Status
Current state: Accepted
Discussion thread: https://lists.apache.org/thread.html/rdc6a06316882d24b224444b81cd0cc5debfe7020c57ed6dd52334f9a%40%3Cdev.lucene.apache.org%3E
JIRA:
-
SOLR-17065Getting issue details...
STATUS
Released: NA
Motivation
Large scale Solr installations often require cross data-center replication in order to achieve data replication for both, access latency reasons as well as disaster recovery.
In the past users have either designed their own solutions to deal with this or have tried to rely on the now-deprecated CDCR.
It would be really good to have support for cross data-center replication within Solr, that is offered and supported by the community. This would allow the effort around this shared problem to converge.
Public Interfaces
Briefly list any new interfaces that will be introduced as part of this proposal or any existing interfaces that will be removed or changed. The purpose of this section is to concisely call out the public contract that will come along with this feature.
The definition of a public interface is found on the main SIP page.
Proposed Changes
The XDC replication design intends to use an independent messaging layer in the middle. This layer would allow Solr to concentrate on what it does best, instead of having to also behave like a message queue.
Solr would provide an abstraction that would allow users to implement a solution that supports their messaging system of choice.
The Solr cluster that receives the updates first would have the extra responsibility of versioning the documents, and pushing them to a messaging queue of choice. Once done, the mirroring logic outside of Solr would be responsible for copying this data to a local topic/queue for other DR clusters. (Diagram Below)
Data Flow
Cross DC Consumer
- Read packet
- Extract and send to local SolrCloud
- Retry or
- Ignore
- If OK, move forward
- If Error
Update Flow
- Send request from the client
- Receive by a Solr instance and process by the update request processor(s)
- Version the document
- Index locally
- Forward the document with the version.
- Use the existing version, Index locally
- Is this the original recipient of the document? If yes:
- If this is not the original recipient
- Handle Delete requests
- Convert Delete by Query to Delete by IDs, with versions
Admin requests
Conditionally replicate the admin requests. Collection creation should be replicated so that a user can start sending updates without having to remember to manually create collections in all clusters. The original replication factor would be the same across the clusters.

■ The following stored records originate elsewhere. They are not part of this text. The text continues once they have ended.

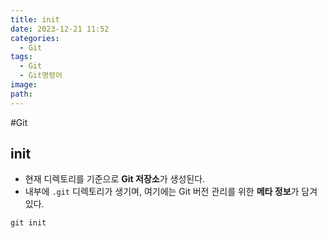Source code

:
 ```yaml
---
title: init
date: 2023-12-21 11:52
categories:
  - Git
tags:
  - Git
  - Git명령어
image: 
path:
---
```

#Git

## init
+ 현재 디렉토리를 기준으로 **Git  저장소**가 생성된다.
+ 내부에 `.git` 디렉토리가 생기며, 여기에는 Git 버전 관리를 위한 **메타 정보**가 담겨 있다.
```git
git init
```


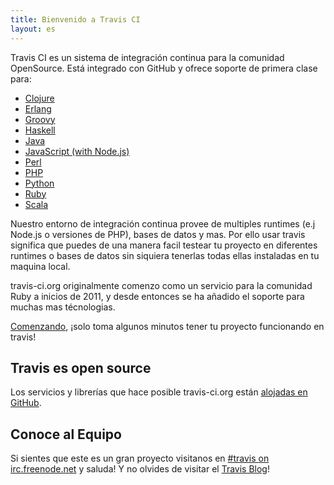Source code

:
 ```yaml
---
title: Bienvenido a Travis CI
layout: es
---
```


Travis CI es un sistema de integración continua para la comunidad OpenSource. Está integrado con GitHub y ofrece soporte de primera clase para:

* [Clojure](/docs/user/languages/clojure)
* [Erlang](/docs/user/languages/erlang)
* [Groovy](/docs/user/languages/groovy)
* [Haskell](/docs/user/languages/haskell)
* [Java](/docs/user/languages/java)
* [JavaScript (with Node.js)](/docs/user/languages/javascript-with-nodejs)
* [Perl](/docs/user/languages/perl)
* [PHP](/docs/user/languages/php)
* [Python](/docs/user/languages/python)
* [Ruby](/docs/user/languages/ruby)
* [Scala](/docs/user/languages/scala)


Nuestro entorno de integración continua provee de multiples runtimes (e.j Node.js o versiones de PHP), bases de datos y mas. Por ello usar travis significa que puedes de una manera facil testear tu proyecto en diferentes runtimes o bases de datos sin siquiera tenerlas todas ellas instaladas en tu maquina local.

travis-ci.org originalmente comenzo como un servicio para la comunidad Ruby a inicios de 2011, y desde entonces se ha añadido el soporte para muchas mas técnologias.

[Comenzando](/docs/user/getting-started/), ¡solo toma algunos minutos tener tu proyecto funcionando en travis!

## Travis es open source

Los servicios y librerías que hace posible travis-ci.org están [alojadas en GitHub](https://github.com/travis-ci).

## Conoce al Equipo

Si sientes que este es un gran proyecto visitanos en [#travis on irc.freenode.net](irc://irc.freenode.net/%23travis) y saluda! Y no olvides de visitar el  [Travis Blog](/blog/)!
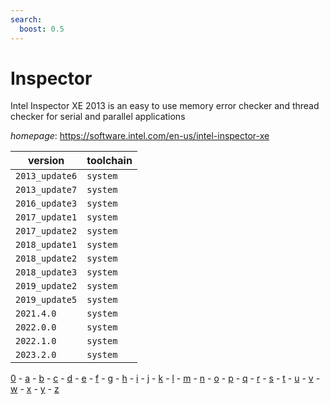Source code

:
 ```yaml
---
search:
  boost: 0.5
---
```

# Inspector

Intel Inspector XE 2013 is an easy to use memory error checker and thread checker for serial and  parallel applications

*homepage*: <https://software.intel.com/en-us/intel-inspector-xe>

version | toolchain
--------|----------
``2013_update6`` | ``system``
``2013_update7`` | ``system``
``2016_update3`` | ``system``
``2017_update1`` | ``system``
``2017_update2`` | ``system``
``2018_update1`` | ``system``
``2018_update2`` | ``system``
``2018_update3`` | ``system``
``2019_update2`` | ``system``
``2019_update5`` | ``system``
``2021.4.0`` | ``system``
``2022.0.0`` | ``system``
``2022.1.0`` | ``system``
``2023.2.0`` | ``system``

[0](../0/index.md) - [a](../a/index.md) - [b](../b/index.md) - [c](../c/index.md) - [d](../d/index.md) - [e](../e/index.md) - [f](../f/index.md) - [g](../g/index.md) - [h](../h/index.md) - [i](../i/index.md) - [j](../j/index.md) - [k](../k/index.md) - [l](../l/index.md) - [m](../m/index.md) - [n](../n/index.md) - [o](../o/index.md) - [p](../p/index.md) - [q](../q/index.md) - [r](../r/index.md) - [s](../s/index.md) - [t](../t/index.md) - [u](../u/index.md) - [v](../v/index.md) - [w](../w/index.md) - [x](../x/index.md) - [y](../y/index.md) - [z](../z/index.md)

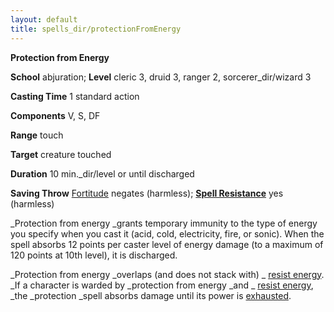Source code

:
 ```yaml
---
layout: default
title: spells_dir/protectionFromEnergy
---
```

 **Protection from Energy**

**School** abjuration; **Level** cleric 3, druid 3, ranger 2, sorcerer_dir/wizard 3

**Casting Time** 1 standard action

**Components** V, S, DF

**Range** touch

**Target** creature touched

**Duration** 10 min._dir/level or until discharged

**Saving Throw** [Fortitude](../../combat#_fortitude) negates (harmless); **[Spell Resistance](../../glossary#_spell-resistance)** yes (harmless)

_Protection from energy _grants temporary immunity to the type of energy you specify when you cast it (acid, cold, electricity, fire, or sonic). When the spell absorbs 12 points per caster level of energy damage (to a maximum of 120 points at 10th level), it is discharged.

_Protection from energy _overlaps (and does not stack with) _ [resist energy](../resistEnergy#_resist-energy). _If a character is warded by _protection from energy _and _ [resist energy](../resistEnergy#_resist-energy), _the _protection _spell absorbs damage until its power is [exhausted](../../glossary#_exhausted).

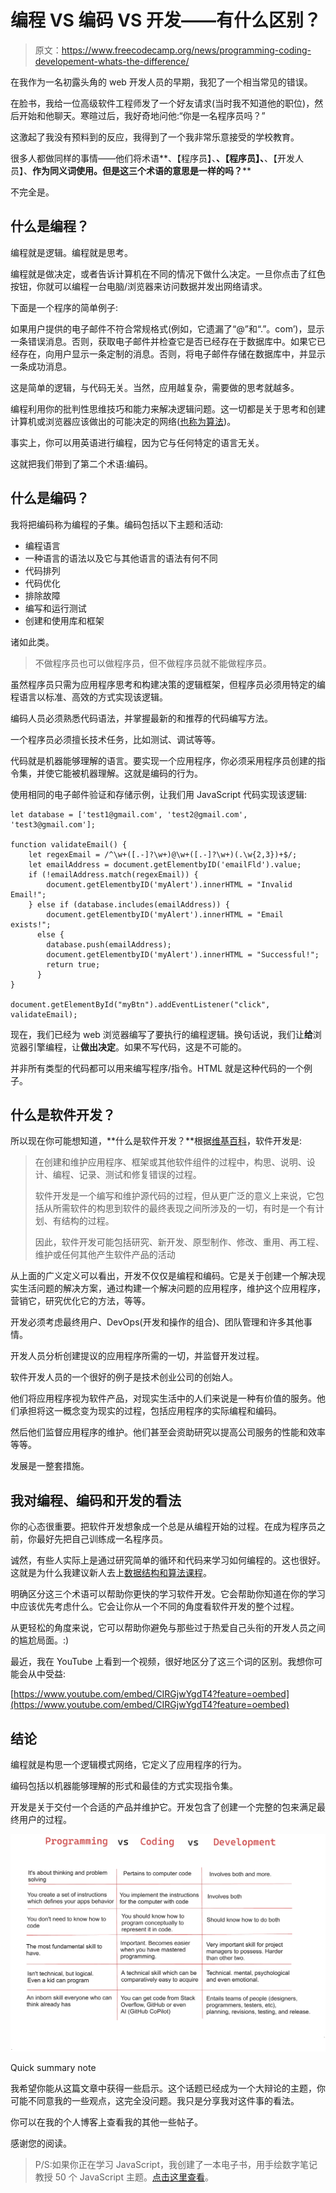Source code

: # 编程 VS 编码 VS 开发——有什么区别？

> 原文：<https://www.freecodecamp.org/news/programming-coding-developement-whats-the-difference/>

在我作为一名初露头角的 web 开发人员的早期，我犯了一个相当常见的错误。

在脸书，我给一位高级软件工程师发了一个好友请求(当时我不知道他的职位)，然后开始和他聊天。寒暄过后，我好奇地问他:“你是一名程序员吗？”

这激起了我没有预料到的反应，我得到了一个我非常乐意接受的学校教育。

很多人都做同样的事情——他们将术语**、【程序员】、**、【程序员】、**、【开发人员】、**作为同义词使用。但是这三个术语的意思是一样的吗？****

不完全是。

## 什么是编程？

编程就是逻辑。编程就是思考。

编程就是做决定，或者告诉计算机在不同的情况下做什么决定。一旦你点击了红色按钮，你就可以编程一台电脑/浏览器来访问数据并发出网络请求。

下面是一个程序的简单例子:

如果用户提供的电子邮件不符合常规格式(例如，它遗漏了“@”和“.”。com’)，显示一条错误消息。否则，获取电子邮件并检查它是否已经存在于数据库中。如果它已经存在，向用户显示一条定制的消息。否则，将电子邮件存储在数据库中，并显示一条成功消息。

这是简单的逻辑，与代码无关。当然，应用越复杂，需要做的思考就越多。

编程利用你的批判性思维技巧和能力来解决逻辑问题。这一切都是关于思考和创建计算机或浏览器应该做出的可能决定的网络([也称为算法](https://www.freecodecamp.org/news/algorithm-definition/))。

事实上，你可以用英语进行编程，因为它与任何特定的语言无关。

这就把我们带到了第二个术语:编码。

## 什么是编码？

我将把编码称为编程的子集。编码包括以下主题和活动:

*   编程语言
*   一种语言的语法以及它与其他语言的语法有何不同
*   代码排列
*   代码优化
*   排除故障
*   编写和运行测试
*   创建和使用库和框架

诸如此类。

> 不做程序员也可以做程序员，但不做程序员就不能做程序员。

虽然程序员只需为应用程序思考和构建决策的逻辑框架，但程序员必须用特定的编程语言以标准、高效的方式实现该逻辑。

编码人员必须熟悉代码语法，并掌握最新的和推荐的代码编写方法。

一个程序员必须擅长技术任务，比如测试、调试等等。

代码就是机器能够理解的语言。要实现一个应用程序，你必须采用程序员创建的指令集，并使它能被机器理解。这就是编码的行为。

使用相同的电子邮件验证和存储示例，让我们用 JavaScript 代码实现该逻辑:

```
let database = ['test1@gmail.com', 'test2@gmail.com', 'test3@gmail.com'];

function validateEmail() {
    let regexEmail = /^\w+([.-]?\w+)@\w+([.-]?\w+)(.\w{2,3})+$/;
    let emailAddress = document.getElementbyID('emailFld').value;
    if (!emailAddress.match(regexEmail)) {
        document.getElementbyID('myAlert').innerHTML = "Invalid Email!";
    } else if (database.includes(emailAddress)) {
        document.getElementbyID('myAlert').innerHTML = "Email exists!";
      else {
        database.push(emailAddress);
        document.getElementbyID('myAlert').innerHTML = "Successful!";
        return true;
      }
}

document.getElementById("myBtn").addEventListener("click", validateEmail); 
```

现在，我们已经为 web 浏览器编写了要执行的编程逻辑。换句话说，我们让**给**浏览器引擎编程，让**做出决定**。如果不写代码，这是不可能的。

并非所有类型的代码都可以用来编写程序/指令。HTML 就是这种代码的一个例子。

## 什么是软件开发？

所以现在你可能想知道，**什么是软件开发？**根据[维基百科](https://en.wikipedia.org/wiki/Software_development)，软件开发是:

> 在创建和维护应用程序、框架或其他软件组件的过程中，构思、说明、设计、编程、记录、测试和修复错误的过程。
> 
> 软件开发是一个编写和维护源代码的过程，但从更广泛的意义上来说，它包括从所需软件的构思到软件的最终表现之间所涉及的一切，有时是一个有计划、有结构的过程。
> 
> 因此，软件开发可能包括研究、新开发、原型制作、修改、重用、再工程、维护或任何其他产生软件产品的活动

从上面的广义定义可以看出，开发不仅仅是编程和编码。它是关于创建一个解决现实生活问题的解决方案，通过构建一个解决问题的应用程序，维护这个应用程序，营销它，研究优化它的方法，等等。

开发必须考虑最终用户、DevOps(开发和操作的组合)、团队管理和许多其他事情。

开发人员分析创建提议的应用程序所需的一切，并监督开发过程。

软件开发人员的一个很好的例子是技术创业公司的创始人。

他们将应用程序视为软件产品，对现实生活中的人们来说是一种有价值的服务。他们承担将这一概念变为现实的过程，包括应用程序的实际编程和编码。

然后他们监督应用程序的维护。他们甚至会资助研究以提高公司服务的性能和效率等等。

发展是一整套措施。

## 我对编程、编码和开发的看法

你的心态很重要。把软件开发想象成一个总是从编程开始的过程。在成为程序员之前，你最好先把自己训练成一名程序员。

诚然，有些人实际上是通过研究简单的循环和代码来学习如何编程的。这也很好。这就是为什么我建议新人去上[数据结构和算法课程](https://www.freecodecamp.org/news/data-structures-and-algorithms-in-javascript/)。

明确区分这三个术语可以帮助你更快的学习软件开发。它会帮助你知道在你的学习中应该优先考虑什么。它会让你从一个不同的角度看软件开发的整个过程。

从更轻松的角度来说，它可以帮助你避免与那些过于热爱自己头衔的开发人员之间的尴尬局面。:)

最近，我在 YouTube 上看到一个视频，很好地区分了这三个词的区别。我想你可能会从中受益:

[https://www.youtube.com/embed/CIRGjwYgdT4?feature=oembed](https://www.youtube.com/embed/CIRGjwYgdT4?feature=oembed)

## 结论

编程就是构思一个逻辑模式网络，它定义了应用程序的行为。

编码包括以机器能够理解的形式和最佳的方式实现指令集。

开发是关于交付一个合适的产品并维护它。开发包含了创建一个完整的包来满足最终用户的过程。

![programming-vs-coding-vs-deve](img/78264151b73b4838cb0f31bbd37ea996.png)

Quick summary note

我希望你能从这篇文章中获得一些启示。这个话题已经成为一个大辩论的主题，你可能不同意我的一些观点，这完全没问题。我只是分享我对这件事的看法。

你可以在我的个人博客上查看我的其他一些帖子。

感谢您的阅读。

> P/S:如果你正在学习 JavaScript，我创建了一本电子书，用手绘数字笔记教授 50 个 JavaScript 主题。[点击这里查看](https://ubahthebuilder.gumroad.com/l/js-50)。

All subsequent replica management requests e.g. ADDREPLICA or DELETEREPLICA should not be mirrored as these are used to handle query/update scaling in specific DCs.
Architecture
Cross-DC Consumer
Cross-DC consumer would be a standalone application that would consume data from a messaging queue, and write to Solr.

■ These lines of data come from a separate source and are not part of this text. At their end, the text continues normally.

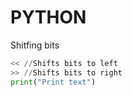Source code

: # PYTHON


Shitfing bits
```py
<< //Shifts bits to left 
>> //Shifts bits to right 
print("Print text")
```
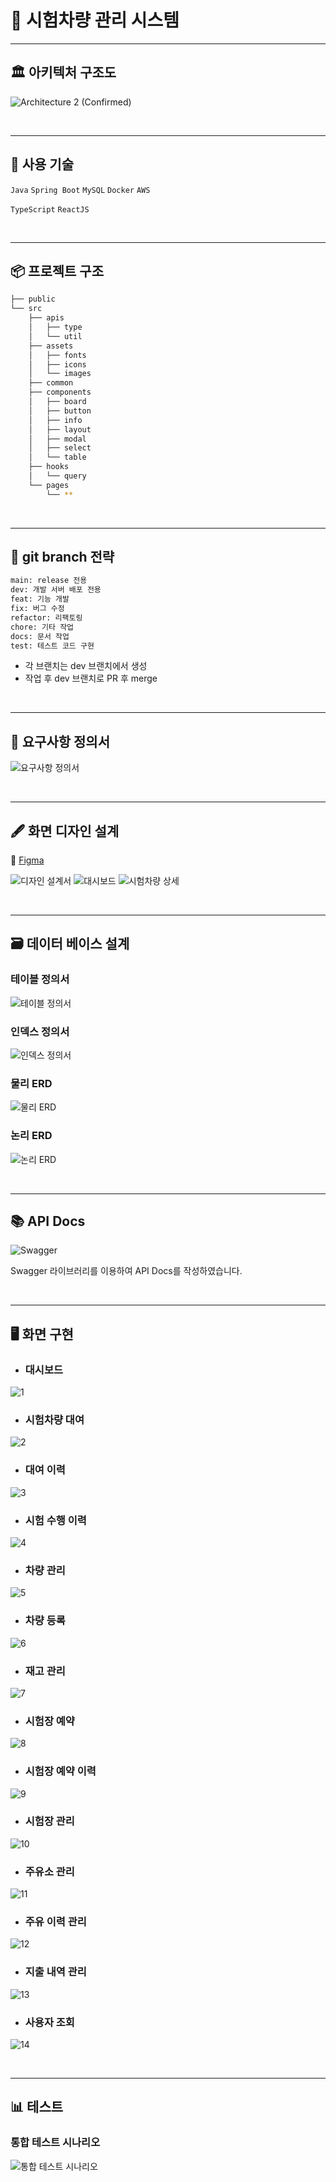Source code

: # 🚀 시험차량 관리 시스템

---

## 🏛 아키텍처 구조도

![Architecture 2 (Confirmed)](https://github.com/test-car-managing-system/backend/assets/72291860/f081d715-e8a4-46f9-861b-991b7b7b226c)

<br>

---

## 🔧 사용 기술

`Java` `Spring Boot` `MySQL` `Docker` `AWS`

`TypeScript` `ReactJS`

<br>

---

## 📦 프로젝트 구조

```bash
├── public
└── src
    ├── apis
    │   ├── type
    │   └── util
    ├── assets
    │   ├── fonts
    │   ├── icons
    │   └── images
    ├── common
    ├── components
    │   ├── board
    │   ├── button
    │   ├── info
    │   ├── layout
    │   ├── modal
    │   ├── select
    │   └── table
    ├── hooks
    │   └── query
    └── pages
        └── **
```

<br>

---

## 🦚 git branch 전략

```bash
main: release 전용
dev: 개발 서버 배포 전용
feat: 기능 개발
fix: 버그 수정
refactor: 리팩토링
chore: 기타 작업
docs: 문서 작업
test: 테스트 코드 구현
```

- 각 브랜치는 dev 브랜치에서 생성
- 작업 후 dev 브랜치로 PR 후 merge

<br>

---

## 📜 요구사항 정의서

![요구사항 정의서](https://github.com/test-car-managing-system/backend/assets/72291860/81e086ad-66fe-4065-9ba5-7fe1f2f1196e)

<br>

---

## 🖋 화면 디자인 설계

🔗 [Figma](https://www.figma.com/file/sBxrjClbNfFWDCmohg1Cux/%EC%9D%B4%EB%85%B8%EB%B2%A0%EC%9D%B4%EC%85%98-%EC%95%84%EC%B9%B4%EB%8D%B0%EB%AF%B8-x-%ED%98%84%EB%8C%80%EC%98%A4%ED%86%A0%EC%97%90%EB%B2%84-%ED%94%84%EB%A1%9C%EC%A0%9D%ED%8A%B8?type=design&node-id=23%3A3687&mode=design&t=cGuDgMdYVUxJIRzT-1)

![디자인 설계서](https://github.com/test-car-managing-system/backend/assets/72291860/cb9287d8-6a78-44f4-a2d2-06658d7b1f0f)
![대시보드](https://github.com/test-car-managing-system/backend/assets/72291860/6f4b180d-7c24-46c7-97d9-6eb127810492)
![시험차량 상세](https://github.com/test-car-managing-system/backend/assets/72291860/4ce9a28f-aeb9-468a-96f5-49ed3f5765b7)

<br>

---

## 🗃️ 데이터 베이스 설계

### 테이블 정의서

![테이블 정의서](https://github.com/test-car-managing-system/backend/assets/72291860/853b46e4-d58c-4af7-ae17-eac41e0e9d1a)

### 인덱스 정의서

![인덱스 정의서](https://github.com/test-car-managing-system/backend/assets/72291860/00c05fec-5cdb-4685-aeef-2c79e9a37cc1)

### 물리 ERD

![물리 ERD](https://github.com/test-car-managing-system/backend/assets/72291860/b5110847-a5f0-4ca3-a86d-88a80ab9725f)

### 논리 ERD

![논리 ERD](https://github.com/test-car-managing-system/backend/assets/72291860/1b320f1b-f600-4ee3-9ca7-68a364018547)

<br>

---

## 📚 API Docs

![Swagger](https://github.com/test-car-managing-system/backend/assets/72291860/a5351cd3-b387-4c54-9ed8-55f6943e2bce)

Swagger 라이브러리를 이용하여 API Docs를 작성하였습니다.

<br>

---

## 🖥️ 화면 구현

- ### 대시보드

![1](https://github.com/test-car-managing-system/backend/assets/72291860/361cb83e-134e-4f73-9a6c-f968dd23fbf6)

- ### 시험차량 대여

![2](https://github.com/test-car-managing-system/backend/assets/72291860/1ff91bb3-8429-4f22-ba9d-928506114217)

- ### 대여 이력

![3](https://github.com/test-car-managing-system/backend/assets/72291860/c27c8d92-a594-4f9a-85c2-e2100193b256)

- ### 시험 수행 이력

![4](https://github.com/test-car-managing-system/backend/assets/72291860/89565fbb-2da4-4e92-8a79-076d7fdf57b7)

- ### 차량 관리

![5](https://github.com/test-car-managing-system/backend/assets/72291860/ac40364e-91e1-4b4f-bb3c-7412f0fb7e88)

- ### 차량 등록

![6](https://github.com/test-car-managing-system/backend/assets/72291860/d3314ffc-0702-48eb-8d39-b33dd85c3962)

- ### 재고 관리

![7](https://github.com/test-car-managing-system/backend/assets/72291860/1d784b49-3d7a-4354-aab8-d655af329bc7)

- ### 시험장 예약

![8](https://github.com/test-car-managing-system/backend/assets/72291860/6b341f4e-e9c4-4f3f-8ec8-469047d4ef91)

- ### 시험장 예약 이력

![9](https://github.com/test-car-managing-system/backend/assets/72291860/e1a27313-af2c-4ef9-b292-f581f30c0546)

- ### 시험장 관리

![10](https://github.com/test-car-managing-system/backend/assets/72291860/26cc3dfc-b195-4548-9a08-17b629aa051a)

- ### 주유소 관리

![11](https://github.com/test-car-managing-system/backend/assets/72291860/122e2f2e-1d19-4346-8c6d-d736bf57d969)

- ### 주유 이력 관리

![12](https://github.com/test-car-managing-system/backend/assets/72291860/4f94f3f6-2c04-4dfb-9812-47cdd98f79c9)

- ### 지출 내역 관리

![13](https://github.com/test-car-managing-system/backend/assets/72291860/934845d6-c496-4702-8eb2-20e1143c984b)

- ### 사용자 조회

![14](https://github.com/test-car-managing-system/backend/assets/72291860/276f4b39-c49a-4e80-8849-3e3d050c9b39)

<br>

---

## 📊 테스트

### 통합 테스트 시나리오

![통합 테스트 시나리오](https://github.com/test-car-managing-system/backend/assets/72291860/cc2ce4b3-723f-44cc-80ba-213a66039838)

Reading from the messaging queue, and writing back to a retry queue would be abstracted out, allowing users to have custom implementations based on their choice of queue.
Sending updates to Solr would be implemented as part of the consumer, in a manner that would allow users to extend the application to handle custom requests.
Interface SourceQueue
- readPacket
- resubmit
Interface TargetStore
- process()
- Returns ENUM - success, failure, retry, resubmit
Admin Interface to skip/rewind the queue pointer
Solr Package
The Solr package would be deployed with the Solr instance. This would basically include an Update Request Processor which would handle the following:
- Deletes - both, by ID and by Query. This is still WIP in terms of how to handle this.
- Forward update requests to the messaging queue, if the request hasn’t been replicated to other DCs.
Deploying and enabling
Based on the current proposal, deploying the XDC solution would include deploying and configuring the consumer as well as the plugin.
The plugin should be standard and agnostic of the messaging queue and other replicated clusters.
This information can be provided by either an independent znode or a cluster property.
Open Questions
Update Failure
Consider the following situation:
- Document is sent by the client.
- DC1 versions the doc [doc1] version1
- Before writing to the message queue, the Solr instance dies.
- The document is now indexed locally, but does not exist anywhere else.
Proposed Solution: Require clients to ensure update response comes back positive. Retry if it doesn’t (conditionally).
Handling deletes
Security considerations
Compatibility, Deprecation, and Migration Plan
- What impact (if any) will there be on existing users?
- If we are changing behavior how will we phase out the older behavior?
- If we need special migration tools, describe them here.
- When will we remove the existing behavior?
Test Plan
Describe in few sentences how the SIP will be tested. We are mostly interested in system tests (since unit-tests are specific to implementation details). How will we know that the implementation works as expected? How will we know nothing broke?
Rejected Alternatives
If there are alternative ways of accomplishing the same thing, what were they? The purpose of this section is to motivate why the design is the way it is and not some other way.